## EXCERPTED RECORDS:
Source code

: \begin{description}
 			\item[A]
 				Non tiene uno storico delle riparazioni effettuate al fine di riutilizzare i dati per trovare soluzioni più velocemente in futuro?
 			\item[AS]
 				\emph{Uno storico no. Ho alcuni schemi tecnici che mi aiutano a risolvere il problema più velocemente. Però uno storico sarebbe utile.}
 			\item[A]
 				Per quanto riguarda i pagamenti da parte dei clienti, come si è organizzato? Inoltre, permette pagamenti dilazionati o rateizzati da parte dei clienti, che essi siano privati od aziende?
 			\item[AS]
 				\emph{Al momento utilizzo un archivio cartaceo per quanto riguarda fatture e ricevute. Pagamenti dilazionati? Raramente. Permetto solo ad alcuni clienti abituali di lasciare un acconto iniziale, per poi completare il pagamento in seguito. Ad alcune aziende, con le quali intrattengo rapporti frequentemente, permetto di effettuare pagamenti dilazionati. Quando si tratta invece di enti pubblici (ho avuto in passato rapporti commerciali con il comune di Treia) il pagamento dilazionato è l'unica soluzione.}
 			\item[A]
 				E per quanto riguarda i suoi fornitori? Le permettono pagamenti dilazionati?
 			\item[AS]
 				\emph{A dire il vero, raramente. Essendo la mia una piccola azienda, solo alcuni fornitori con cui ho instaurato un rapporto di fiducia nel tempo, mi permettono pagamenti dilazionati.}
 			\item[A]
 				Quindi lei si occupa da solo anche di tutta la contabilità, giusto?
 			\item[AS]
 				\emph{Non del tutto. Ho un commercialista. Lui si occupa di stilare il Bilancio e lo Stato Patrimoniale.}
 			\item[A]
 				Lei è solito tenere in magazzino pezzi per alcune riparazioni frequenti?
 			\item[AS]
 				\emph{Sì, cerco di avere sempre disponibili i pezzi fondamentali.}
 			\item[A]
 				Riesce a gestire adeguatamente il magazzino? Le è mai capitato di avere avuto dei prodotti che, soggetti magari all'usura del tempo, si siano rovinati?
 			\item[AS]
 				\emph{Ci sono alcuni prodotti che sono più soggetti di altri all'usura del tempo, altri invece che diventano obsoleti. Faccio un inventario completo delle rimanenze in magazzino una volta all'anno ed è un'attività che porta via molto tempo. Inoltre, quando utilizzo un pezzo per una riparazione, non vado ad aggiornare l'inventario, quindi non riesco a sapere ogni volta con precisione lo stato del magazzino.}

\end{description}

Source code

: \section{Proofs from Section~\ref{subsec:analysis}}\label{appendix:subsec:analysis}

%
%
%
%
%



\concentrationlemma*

--

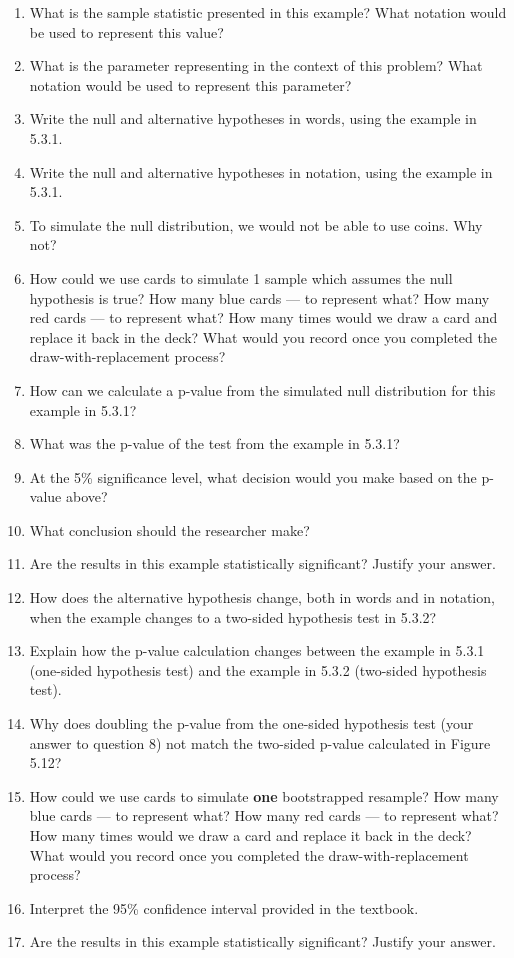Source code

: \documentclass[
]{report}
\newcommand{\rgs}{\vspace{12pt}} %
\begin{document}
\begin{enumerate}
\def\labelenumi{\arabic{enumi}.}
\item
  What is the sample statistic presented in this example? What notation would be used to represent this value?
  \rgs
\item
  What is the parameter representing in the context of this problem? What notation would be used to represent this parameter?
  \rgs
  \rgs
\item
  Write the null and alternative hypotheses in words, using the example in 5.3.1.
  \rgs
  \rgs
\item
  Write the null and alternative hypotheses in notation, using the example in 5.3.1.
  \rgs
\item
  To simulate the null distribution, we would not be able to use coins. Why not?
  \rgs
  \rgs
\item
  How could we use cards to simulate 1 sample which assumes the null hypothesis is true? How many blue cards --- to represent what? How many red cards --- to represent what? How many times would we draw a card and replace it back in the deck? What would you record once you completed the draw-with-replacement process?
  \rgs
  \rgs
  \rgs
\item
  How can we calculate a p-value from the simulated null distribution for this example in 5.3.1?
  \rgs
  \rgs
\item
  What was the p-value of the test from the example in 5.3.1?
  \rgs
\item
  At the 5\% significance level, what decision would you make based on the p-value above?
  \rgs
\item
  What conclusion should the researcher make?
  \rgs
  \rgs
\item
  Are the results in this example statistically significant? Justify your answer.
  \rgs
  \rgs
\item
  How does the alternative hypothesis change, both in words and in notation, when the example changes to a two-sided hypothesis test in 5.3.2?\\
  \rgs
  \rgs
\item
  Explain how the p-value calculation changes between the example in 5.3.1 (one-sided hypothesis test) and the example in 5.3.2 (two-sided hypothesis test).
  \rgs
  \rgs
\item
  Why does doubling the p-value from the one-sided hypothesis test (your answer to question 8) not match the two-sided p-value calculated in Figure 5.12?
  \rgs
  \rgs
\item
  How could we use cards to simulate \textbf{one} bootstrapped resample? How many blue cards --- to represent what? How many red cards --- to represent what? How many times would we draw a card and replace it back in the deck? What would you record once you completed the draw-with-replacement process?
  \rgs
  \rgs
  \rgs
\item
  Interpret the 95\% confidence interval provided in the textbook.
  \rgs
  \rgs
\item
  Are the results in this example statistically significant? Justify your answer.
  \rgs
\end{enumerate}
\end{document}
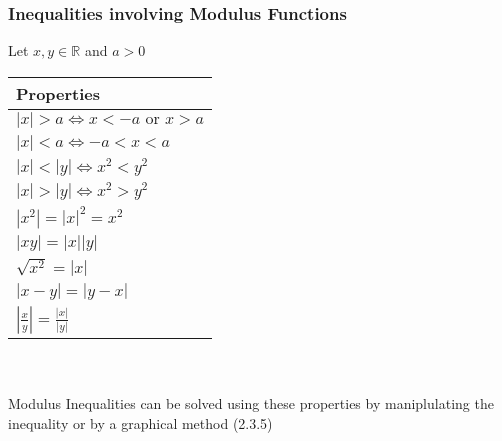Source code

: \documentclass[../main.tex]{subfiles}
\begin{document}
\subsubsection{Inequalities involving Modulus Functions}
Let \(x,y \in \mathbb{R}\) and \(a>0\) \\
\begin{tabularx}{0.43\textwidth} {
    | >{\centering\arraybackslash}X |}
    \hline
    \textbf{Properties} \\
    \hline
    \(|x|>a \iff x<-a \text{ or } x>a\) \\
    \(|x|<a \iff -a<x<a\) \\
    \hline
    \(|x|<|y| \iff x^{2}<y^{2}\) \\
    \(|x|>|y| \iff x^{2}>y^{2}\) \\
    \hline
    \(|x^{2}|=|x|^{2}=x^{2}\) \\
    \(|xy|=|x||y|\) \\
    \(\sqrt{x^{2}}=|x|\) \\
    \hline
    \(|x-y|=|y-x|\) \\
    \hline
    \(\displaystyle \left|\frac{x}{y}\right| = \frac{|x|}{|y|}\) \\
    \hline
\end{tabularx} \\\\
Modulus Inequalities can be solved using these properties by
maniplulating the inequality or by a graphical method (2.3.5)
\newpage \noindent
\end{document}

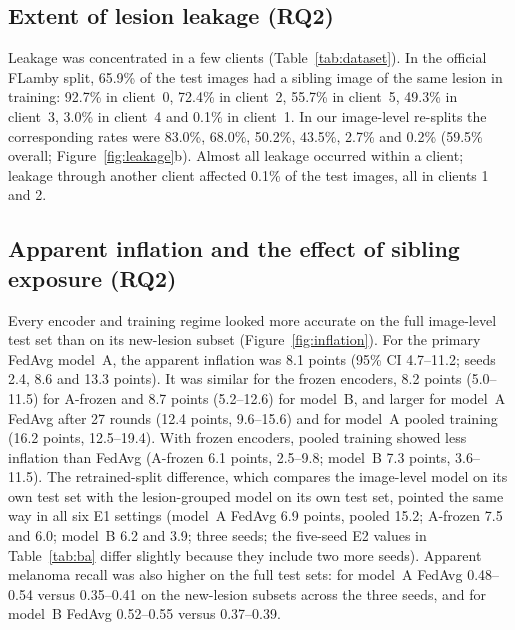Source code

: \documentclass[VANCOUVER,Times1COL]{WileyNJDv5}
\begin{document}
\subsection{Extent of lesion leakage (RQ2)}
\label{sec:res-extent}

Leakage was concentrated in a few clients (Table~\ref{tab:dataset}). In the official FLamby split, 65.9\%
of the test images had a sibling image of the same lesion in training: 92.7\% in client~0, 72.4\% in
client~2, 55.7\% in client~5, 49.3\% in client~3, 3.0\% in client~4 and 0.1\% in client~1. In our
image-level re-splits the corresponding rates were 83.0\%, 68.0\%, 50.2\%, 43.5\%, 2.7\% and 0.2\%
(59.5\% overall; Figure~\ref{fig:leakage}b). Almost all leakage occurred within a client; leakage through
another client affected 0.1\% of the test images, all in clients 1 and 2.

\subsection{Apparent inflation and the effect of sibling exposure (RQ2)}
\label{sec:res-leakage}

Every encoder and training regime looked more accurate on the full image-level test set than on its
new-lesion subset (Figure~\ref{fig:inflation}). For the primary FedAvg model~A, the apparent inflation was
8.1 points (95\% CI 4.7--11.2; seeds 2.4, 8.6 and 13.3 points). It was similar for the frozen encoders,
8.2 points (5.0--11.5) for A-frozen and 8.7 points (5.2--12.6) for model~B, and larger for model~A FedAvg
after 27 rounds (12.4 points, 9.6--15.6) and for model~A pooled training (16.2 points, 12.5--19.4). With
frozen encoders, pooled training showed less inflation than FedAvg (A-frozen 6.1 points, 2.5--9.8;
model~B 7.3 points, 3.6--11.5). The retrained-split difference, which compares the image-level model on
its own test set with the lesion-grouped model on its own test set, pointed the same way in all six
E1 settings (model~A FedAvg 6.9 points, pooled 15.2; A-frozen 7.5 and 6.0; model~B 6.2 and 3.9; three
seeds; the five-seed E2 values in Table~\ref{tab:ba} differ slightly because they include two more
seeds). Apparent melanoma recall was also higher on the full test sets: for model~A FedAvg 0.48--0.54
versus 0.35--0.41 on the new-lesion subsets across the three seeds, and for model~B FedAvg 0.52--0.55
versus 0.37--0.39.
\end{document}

## WHAT IS BEING ASKED:
Some of the data mentions "this". Copy every line where it does.

## TASK RESPONSE:
  What is the sample statistic presented in this example? What notation would be used to represent this value?
  What is the parameter representing in the context of this problem? What notation would be used to represent this parameter?
  How can we calculate a p-value from the simulated null distribution for this example in 5.3.1?
  Are the results in this example statistically significant? Justify your answer.
  Are the results in this example statistically significant? Justify your answer.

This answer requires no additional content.